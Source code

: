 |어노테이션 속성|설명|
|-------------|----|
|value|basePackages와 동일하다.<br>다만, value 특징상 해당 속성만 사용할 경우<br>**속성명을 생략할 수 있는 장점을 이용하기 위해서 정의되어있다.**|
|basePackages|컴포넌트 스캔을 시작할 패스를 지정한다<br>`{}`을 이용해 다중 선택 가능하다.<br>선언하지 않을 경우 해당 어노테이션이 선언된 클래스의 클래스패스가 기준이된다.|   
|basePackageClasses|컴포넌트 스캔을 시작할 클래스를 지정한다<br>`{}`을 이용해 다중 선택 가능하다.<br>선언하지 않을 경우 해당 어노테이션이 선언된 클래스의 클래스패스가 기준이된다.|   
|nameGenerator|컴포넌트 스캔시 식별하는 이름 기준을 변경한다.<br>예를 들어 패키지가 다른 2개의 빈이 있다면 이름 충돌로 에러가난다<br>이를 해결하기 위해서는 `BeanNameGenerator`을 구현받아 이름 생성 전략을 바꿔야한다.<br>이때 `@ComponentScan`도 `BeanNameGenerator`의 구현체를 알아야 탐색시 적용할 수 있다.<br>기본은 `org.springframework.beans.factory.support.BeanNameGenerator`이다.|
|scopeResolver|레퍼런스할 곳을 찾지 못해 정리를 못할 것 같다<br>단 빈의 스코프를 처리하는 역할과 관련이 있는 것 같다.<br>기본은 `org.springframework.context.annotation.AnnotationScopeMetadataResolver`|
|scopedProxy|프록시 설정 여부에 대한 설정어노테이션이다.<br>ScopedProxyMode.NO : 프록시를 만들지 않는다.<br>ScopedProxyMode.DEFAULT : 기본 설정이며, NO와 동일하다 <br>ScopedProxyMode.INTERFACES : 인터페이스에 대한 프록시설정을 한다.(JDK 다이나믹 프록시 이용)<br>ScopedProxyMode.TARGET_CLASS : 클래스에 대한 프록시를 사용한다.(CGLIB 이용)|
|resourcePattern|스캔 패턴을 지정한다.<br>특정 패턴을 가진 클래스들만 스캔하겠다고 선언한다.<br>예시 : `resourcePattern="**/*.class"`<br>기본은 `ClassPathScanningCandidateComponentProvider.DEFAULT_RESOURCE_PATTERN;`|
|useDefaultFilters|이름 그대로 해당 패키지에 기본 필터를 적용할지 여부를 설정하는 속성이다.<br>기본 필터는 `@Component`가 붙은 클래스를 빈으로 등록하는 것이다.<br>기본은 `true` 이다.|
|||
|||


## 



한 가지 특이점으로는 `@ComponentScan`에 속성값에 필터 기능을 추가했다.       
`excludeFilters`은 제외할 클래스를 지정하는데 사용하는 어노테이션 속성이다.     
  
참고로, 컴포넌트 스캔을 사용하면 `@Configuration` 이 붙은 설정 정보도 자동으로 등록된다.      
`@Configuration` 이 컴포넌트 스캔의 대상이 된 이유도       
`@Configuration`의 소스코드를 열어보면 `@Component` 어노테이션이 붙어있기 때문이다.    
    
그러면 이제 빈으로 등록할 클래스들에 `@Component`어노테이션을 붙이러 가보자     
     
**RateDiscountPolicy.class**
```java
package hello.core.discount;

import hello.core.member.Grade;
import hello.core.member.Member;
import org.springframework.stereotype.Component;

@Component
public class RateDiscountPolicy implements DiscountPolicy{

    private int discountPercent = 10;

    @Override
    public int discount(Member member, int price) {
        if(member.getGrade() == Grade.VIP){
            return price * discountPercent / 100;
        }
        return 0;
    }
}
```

______

- ASSIGNED TASK:
Set down, word for word, each line from the top of the records above through the line with "스캔시 식별하는 이름".

- ANSWER BOX:
Source code

: |어노테이션 속성|설명|
|-------------|----|
|value|basePackages와 동일하다.<br>다만, value 특징상 해당 속성만 사용할 경우<br>**속성명을 생략할 수 있는 장점을 이용하기 위해서 정의되어있다.**|
|basePackages|컴포넌트 스캔을 시작할 패스를 지정한다<br>`{}`을 이용해 다중 선택 가능하다.<br>선언하지 않을 경우 해당 어노테이션이 선언된 클래스의 클래스패스가 기준이된다.|   
|basePackageClasses|컴포넌트 스캔을 시작할 클래스를 지정한다<br>`{}`을 이용해 다중 선택 가능하다.<br>선언하지 않을 경우 해당 어노테이션이 선언된 클래스의 클래스패스가 기준이된다.|   
|nameGenerator|컴포넌트 스캔시 식별하는 이름 기준을 변경한다.<br>예를 들어 패키지가 다른 2개의 빈이 있다면 이름 충돌로 에러가난다<br>이를 해결하기 위해서는 `BeanNameGenerator`을 구현받아 이름 생성 전략을 바꿔야한다.<br>이때 `@ComponentScan`도 `BeanNameGenerator`의 구현체를 알아야 탐색시 적용할 수 있다.<br>기본은 `org.springframework.beans.factory.support.BeanNameGenerator`이다.|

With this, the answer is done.